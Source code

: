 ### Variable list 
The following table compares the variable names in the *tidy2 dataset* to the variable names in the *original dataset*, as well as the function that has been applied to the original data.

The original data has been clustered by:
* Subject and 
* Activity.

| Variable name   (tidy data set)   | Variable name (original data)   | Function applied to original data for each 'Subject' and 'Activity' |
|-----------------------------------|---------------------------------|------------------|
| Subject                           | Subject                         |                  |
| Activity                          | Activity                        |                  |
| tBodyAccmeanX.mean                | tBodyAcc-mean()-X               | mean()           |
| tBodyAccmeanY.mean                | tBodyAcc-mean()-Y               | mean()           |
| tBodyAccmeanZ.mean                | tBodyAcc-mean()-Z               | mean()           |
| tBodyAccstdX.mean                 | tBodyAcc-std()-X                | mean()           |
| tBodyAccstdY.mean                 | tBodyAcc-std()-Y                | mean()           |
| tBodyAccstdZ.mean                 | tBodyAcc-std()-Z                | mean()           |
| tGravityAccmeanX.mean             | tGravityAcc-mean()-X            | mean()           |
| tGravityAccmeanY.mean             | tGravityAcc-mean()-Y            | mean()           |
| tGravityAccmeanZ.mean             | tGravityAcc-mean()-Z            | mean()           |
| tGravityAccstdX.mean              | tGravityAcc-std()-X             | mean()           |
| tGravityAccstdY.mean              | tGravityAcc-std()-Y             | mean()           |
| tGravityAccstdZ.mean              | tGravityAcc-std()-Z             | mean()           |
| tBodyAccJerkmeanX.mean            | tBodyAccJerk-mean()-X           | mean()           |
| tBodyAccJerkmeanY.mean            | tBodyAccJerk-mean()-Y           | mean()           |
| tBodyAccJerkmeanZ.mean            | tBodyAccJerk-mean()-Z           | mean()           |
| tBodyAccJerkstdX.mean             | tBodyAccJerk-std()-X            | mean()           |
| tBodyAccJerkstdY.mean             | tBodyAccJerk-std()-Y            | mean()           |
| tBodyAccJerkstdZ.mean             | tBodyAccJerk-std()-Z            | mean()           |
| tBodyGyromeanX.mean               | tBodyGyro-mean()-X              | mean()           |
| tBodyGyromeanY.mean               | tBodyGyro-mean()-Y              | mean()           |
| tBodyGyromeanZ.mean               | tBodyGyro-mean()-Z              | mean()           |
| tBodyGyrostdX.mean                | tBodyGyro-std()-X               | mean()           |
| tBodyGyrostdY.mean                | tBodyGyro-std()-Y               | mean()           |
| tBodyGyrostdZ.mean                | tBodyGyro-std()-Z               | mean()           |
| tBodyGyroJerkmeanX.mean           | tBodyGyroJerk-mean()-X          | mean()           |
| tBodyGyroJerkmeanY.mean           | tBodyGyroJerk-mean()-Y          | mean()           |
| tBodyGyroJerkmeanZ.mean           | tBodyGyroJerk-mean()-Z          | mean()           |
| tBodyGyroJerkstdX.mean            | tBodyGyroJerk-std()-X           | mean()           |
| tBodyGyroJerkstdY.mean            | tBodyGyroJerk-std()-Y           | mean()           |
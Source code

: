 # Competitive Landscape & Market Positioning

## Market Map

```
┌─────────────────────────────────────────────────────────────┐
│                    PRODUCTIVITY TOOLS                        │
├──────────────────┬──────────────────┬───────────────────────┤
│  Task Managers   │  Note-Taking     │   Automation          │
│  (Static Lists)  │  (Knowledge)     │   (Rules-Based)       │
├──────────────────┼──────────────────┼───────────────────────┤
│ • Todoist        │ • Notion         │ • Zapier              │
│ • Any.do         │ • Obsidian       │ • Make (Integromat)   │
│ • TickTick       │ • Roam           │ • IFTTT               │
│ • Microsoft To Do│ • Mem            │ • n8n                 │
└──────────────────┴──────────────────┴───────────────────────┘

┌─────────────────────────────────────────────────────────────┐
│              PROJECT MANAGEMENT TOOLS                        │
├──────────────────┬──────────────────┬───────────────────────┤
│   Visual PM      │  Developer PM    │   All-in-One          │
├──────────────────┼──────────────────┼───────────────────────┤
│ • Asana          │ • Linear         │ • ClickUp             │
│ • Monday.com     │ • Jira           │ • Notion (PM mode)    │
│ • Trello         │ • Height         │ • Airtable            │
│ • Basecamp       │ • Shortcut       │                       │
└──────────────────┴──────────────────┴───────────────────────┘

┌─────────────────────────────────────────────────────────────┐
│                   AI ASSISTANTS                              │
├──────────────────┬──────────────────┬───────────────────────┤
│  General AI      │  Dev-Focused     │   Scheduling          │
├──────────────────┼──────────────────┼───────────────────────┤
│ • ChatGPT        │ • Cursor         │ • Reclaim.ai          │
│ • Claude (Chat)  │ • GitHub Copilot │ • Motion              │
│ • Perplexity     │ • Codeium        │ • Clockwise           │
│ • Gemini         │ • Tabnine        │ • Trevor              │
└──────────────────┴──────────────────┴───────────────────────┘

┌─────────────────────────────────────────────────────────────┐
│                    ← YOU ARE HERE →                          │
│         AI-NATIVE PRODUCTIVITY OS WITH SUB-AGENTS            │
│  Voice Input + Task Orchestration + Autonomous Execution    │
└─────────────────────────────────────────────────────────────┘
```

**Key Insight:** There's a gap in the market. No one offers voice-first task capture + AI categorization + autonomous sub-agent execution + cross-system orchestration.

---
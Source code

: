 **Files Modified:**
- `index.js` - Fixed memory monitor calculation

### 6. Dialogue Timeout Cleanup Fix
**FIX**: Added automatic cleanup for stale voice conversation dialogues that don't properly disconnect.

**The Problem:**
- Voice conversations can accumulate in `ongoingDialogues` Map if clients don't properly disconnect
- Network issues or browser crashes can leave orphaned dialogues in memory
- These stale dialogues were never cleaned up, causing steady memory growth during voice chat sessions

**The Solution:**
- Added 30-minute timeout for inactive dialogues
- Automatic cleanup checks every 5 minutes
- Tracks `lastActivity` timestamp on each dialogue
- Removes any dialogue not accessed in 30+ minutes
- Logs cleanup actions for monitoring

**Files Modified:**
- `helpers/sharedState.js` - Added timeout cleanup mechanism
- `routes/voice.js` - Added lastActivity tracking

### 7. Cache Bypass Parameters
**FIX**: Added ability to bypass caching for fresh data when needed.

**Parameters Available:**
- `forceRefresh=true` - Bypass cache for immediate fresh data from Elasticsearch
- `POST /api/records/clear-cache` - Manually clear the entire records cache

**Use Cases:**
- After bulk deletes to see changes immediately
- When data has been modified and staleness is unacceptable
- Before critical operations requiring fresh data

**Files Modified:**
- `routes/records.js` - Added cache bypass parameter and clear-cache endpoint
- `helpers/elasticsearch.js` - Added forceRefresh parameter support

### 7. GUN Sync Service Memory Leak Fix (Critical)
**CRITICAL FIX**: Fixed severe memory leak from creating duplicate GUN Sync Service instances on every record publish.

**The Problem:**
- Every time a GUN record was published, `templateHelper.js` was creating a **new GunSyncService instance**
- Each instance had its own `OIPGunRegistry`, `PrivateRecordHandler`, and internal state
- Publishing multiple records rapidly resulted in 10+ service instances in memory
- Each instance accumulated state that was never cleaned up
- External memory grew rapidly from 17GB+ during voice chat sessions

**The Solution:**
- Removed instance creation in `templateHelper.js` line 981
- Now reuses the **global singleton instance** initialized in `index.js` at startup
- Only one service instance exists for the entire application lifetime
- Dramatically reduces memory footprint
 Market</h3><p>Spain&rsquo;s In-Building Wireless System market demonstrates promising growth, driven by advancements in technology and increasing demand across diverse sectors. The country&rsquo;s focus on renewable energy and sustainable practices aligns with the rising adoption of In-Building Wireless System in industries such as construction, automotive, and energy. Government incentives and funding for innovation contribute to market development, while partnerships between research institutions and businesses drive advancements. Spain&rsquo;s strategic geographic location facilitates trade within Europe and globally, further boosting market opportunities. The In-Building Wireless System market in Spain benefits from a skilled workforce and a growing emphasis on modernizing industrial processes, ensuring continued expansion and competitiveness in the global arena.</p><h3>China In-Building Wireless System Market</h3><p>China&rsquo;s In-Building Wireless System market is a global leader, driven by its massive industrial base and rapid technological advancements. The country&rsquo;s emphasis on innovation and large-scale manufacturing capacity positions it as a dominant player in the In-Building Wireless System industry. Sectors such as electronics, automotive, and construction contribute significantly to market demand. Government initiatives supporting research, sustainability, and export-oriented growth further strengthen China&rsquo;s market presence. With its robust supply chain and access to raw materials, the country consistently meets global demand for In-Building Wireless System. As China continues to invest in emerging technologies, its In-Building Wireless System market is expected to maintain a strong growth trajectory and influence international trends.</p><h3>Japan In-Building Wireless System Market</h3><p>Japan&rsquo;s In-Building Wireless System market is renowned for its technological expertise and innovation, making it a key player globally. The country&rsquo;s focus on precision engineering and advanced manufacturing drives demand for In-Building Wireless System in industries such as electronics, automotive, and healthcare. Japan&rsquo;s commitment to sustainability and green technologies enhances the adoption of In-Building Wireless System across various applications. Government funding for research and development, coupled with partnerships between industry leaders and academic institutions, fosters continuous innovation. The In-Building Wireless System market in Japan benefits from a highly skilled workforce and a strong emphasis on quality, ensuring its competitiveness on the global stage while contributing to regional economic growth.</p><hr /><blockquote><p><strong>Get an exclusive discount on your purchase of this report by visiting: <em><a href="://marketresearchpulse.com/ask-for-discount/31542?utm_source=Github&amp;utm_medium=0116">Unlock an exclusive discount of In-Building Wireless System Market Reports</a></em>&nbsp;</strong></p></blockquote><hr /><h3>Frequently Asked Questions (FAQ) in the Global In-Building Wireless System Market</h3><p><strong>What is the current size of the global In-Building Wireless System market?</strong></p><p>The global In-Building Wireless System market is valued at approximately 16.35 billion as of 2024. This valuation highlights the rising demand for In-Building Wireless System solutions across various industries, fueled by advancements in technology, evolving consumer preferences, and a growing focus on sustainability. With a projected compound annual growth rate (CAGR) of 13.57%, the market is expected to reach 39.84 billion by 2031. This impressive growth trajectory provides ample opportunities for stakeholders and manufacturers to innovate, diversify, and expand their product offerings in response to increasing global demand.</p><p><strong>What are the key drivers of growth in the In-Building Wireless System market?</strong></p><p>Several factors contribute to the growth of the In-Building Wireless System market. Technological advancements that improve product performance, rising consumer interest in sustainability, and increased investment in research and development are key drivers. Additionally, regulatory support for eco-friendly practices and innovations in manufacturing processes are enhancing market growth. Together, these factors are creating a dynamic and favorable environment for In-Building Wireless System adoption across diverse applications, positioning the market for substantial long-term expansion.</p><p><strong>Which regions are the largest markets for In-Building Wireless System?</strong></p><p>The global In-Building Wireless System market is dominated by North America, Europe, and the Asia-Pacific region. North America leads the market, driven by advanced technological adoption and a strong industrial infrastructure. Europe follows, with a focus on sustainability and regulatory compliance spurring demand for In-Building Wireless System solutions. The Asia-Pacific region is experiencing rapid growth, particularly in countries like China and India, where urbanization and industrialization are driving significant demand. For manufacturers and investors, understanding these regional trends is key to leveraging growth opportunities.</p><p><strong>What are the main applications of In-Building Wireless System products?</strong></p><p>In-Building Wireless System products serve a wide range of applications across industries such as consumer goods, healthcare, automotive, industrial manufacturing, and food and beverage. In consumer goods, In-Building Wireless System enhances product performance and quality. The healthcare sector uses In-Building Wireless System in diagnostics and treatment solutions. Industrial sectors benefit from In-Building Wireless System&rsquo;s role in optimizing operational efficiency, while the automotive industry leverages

——————

■ **Work to be completed**
Only the lines above starting at the line that holds "memory monitor calculation" and ending at the line that holds "- Only one service" are to be repeated, exactly and in full.

■ **Answer**
- `index.js` - Fixed memory monitor calculation

### 6. Dialogue Timeout Cleanup Fix
**FIX**: Added automatic cleanup for stale voice conversation dialogues that don't properly disconnect.

**The Problem:**
- Voice conversations can accumulate in `ongoingDialogues` Map if clients don't properly disconnect
- Network issues or browser crashes can leave orphaned dialogues in memory
- These stale dialogues were never cleaned up, causing steady memory growth during voice chat sessions

**The Solution:**
- Added 30-minute timeout for inactive dialogues
- Automatic cleanup checks every 5 minutes
- Tracks `lastActivity` timestamp on each dialogue
- Removes any dialogue not accessed in 30+ minutes
- Logs cleanup actions for monitoring

**Files Modified:**
- `helpers/sharedState.js` - Added timeout cleanup mechanism
- `routes/voice.js` - Added lastActivity tracking

### 7. Cache Bypass Parameters
**FIX**: Added ability to bypass caching for fresh data when needed.

**Parameters Available:**
- `forceRefresh=true` - Bypass cache for immediate fresh data from Elasticsearch
- `POST /api/records/clear-cache` - Manually clear the entire records cache

**Use Cases:**
- After bulk deletes to see changes immediately
- When data has been modified and staleness is unacceptable
- Before critical operations requiring fresh data

**Files Modified:**
- `routes/records.js` - Added cache bypass parameter and clear-cache endpoint
- `helpers/elasticsearch.js` - Added forceRefresh parameter support

### 7. GUN Sync Service Memory Leak Fix (Critical)
**CRITICAL FIX**: Fixed severe memory leak from creating duplicate GUN Sync Service instances on every record publish.

**The Problem:**
- Every time a GUN record was published, `templateHelper.js` was creating a **new GunSyncService instance**
- Each instance had its own `OIPGunRegistry`, `PrivateRecordHandler`, and internal state
- Publishing multiple records rapidly resulted in 10+ service instances in memory
- Each instance accumulated state that was never cleaned up
- External memory grew rapidly from 17GB+ during voice chat sessions

**The Solution:**
- Removed instance creation in `templateHelper.js` line 981
- Now reuses the **global singleton instance** initialized in `index.js` at startup
- Only one service instance exists for the entire application lifetime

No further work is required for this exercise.